In another embodiment of the invention, the functional value for the deleted row in step ii) and/or the functional value for the row before change in step iii) are deter- mined in the respective steps ii) and/or iii) by applying the predetermined function to the row data of the deleted row and/or the row before change. However, it is also possible that the functional value for the deleted row and/or the functional value for the row before change in the respective steps ii) and/or iii) are pre-stored in the database system. Hence, the method can use those pre-stored functional values in steps ii) and/or iii) and needs not determine those values. In another embodiment of the invention, the number of tables includes one or more tables which are partial tables of a bigger table, where a partial table includes a subset of rows and/or columns of the bigger table. Hence, for each partial table, steps i) to iii) of the inventive method are performed. In one embodiment, each partial table is stored in a different logical or physical memory partition of the database system. Preferably, a partial table only includes data entries referring to so-called core content of the bigger table. Core content refers to the real logical information contained in a table and differs from the technical content and metadata included in the table.

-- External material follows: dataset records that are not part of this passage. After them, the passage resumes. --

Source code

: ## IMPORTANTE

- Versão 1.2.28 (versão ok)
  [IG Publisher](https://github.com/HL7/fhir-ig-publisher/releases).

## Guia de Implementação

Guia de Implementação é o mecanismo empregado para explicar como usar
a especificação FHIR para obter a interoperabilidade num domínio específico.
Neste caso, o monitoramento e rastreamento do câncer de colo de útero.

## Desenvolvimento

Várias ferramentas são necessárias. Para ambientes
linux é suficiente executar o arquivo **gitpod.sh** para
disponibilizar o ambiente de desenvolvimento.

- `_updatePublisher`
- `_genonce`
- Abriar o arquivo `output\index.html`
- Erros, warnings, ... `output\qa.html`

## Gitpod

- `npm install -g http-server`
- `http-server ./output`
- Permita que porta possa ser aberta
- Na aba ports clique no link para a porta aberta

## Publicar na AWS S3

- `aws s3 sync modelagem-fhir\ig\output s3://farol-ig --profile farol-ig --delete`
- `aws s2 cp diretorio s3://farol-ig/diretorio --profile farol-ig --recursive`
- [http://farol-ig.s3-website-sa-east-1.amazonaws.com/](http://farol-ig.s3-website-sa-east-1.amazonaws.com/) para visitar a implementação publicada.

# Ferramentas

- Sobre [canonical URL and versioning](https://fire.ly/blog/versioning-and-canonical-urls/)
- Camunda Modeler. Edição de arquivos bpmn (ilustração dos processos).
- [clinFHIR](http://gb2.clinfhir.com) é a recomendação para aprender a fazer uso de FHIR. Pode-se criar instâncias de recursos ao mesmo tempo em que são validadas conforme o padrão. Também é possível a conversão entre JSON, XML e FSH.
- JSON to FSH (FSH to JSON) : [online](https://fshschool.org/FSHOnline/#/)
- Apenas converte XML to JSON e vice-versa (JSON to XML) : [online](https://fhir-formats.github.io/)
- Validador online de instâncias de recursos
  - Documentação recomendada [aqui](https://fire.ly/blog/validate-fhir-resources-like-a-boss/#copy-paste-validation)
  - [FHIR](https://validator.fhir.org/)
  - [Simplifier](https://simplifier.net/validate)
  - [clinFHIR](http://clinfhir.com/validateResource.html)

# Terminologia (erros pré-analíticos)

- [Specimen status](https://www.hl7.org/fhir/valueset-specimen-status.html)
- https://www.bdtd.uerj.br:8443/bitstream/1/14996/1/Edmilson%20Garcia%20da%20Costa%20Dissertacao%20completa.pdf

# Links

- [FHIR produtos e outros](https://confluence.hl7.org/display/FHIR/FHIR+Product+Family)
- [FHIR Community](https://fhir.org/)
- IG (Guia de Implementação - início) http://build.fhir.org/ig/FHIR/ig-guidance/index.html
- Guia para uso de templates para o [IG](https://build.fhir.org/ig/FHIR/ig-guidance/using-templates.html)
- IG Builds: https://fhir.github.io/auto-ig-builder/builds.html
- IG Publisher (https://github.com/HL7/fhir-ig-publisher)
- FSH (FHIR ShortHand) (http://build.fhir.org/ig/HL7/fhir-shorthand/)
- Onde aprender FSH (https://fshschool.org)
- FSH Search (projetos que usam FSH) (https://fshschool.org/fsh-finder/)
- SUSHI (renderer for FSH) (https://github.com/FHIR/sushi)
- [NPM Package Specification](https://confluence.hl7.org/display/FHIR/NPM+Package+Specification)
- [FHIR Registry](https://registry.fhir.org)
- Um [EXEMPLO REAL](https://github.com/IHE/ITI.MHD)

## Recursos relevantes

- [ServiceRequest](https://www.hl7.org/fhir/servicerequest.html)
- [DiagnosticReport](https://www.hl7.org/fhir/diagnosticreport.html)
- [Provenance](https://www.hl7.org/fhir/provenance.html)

Technical content belongs to the table maintenance process. An example of technical content is a timestamp field which stores the information when a row was last modified by a process. Metadata refers to generic information with respect to the table, e.g. to the table layout (columns, column data types, valid values, etc.). The table value updated in the method of the invention may be stored in the metadata of the table.

In another embodiment of the invention, the bigger table for which one or more partial tables exist is distributed over several subentities in the database system, each subentity including a partial table of the bigger table, each partial table comprising a subset of rows of the bigger table and all partial tables comprising the same columns. Hence, the method of the invention may be used in a parallel database system including several subentities. A subentity refers to a separate computing unit processing a part of the data of the database system.

In order to provide a table value for a bigger table distributed over several subenti- ties, an overall table value for the bigger table is calculated in a preferred embodiment of the invention by concatenating the table values for the partial tables by the operator. This concatenation is preferably performed by a central processing unit in the database system. However, the concatenation may also be done by the subentities in parallel. Besides the above method, the invention also refers to a database system including one or more table values for a number of tables, where each table of the number of tables comprises data entries for a plurality of rows and a number of columns, where a table value is stored for each table in the database system, said table value being a concatenation of functional values for each row by an operator being associative, commutative and having an inverse, said functional values being the result of applying a predetermined function to row data, said row data being based on the data entries in the corresponding row. The database system includes a computing means configured to calculate an updated table value for each table based on steps i) to iii) according to the method of the invention. In a preferred embodiment, the database system is configured to perform one or more of the above-described preferred variants of the method according to the invention.

Moreover, the invention refers to a computer program product directly loadable into the internal memory of a digital computer comprising software code portions for performing the method of the invention or one or more preferred embodiments of this method when the product is run on a computer.

Furthermore, the invention refers to a computer program for controlling a computer to perform the method of the invention or one or more preferred embodiments of this method.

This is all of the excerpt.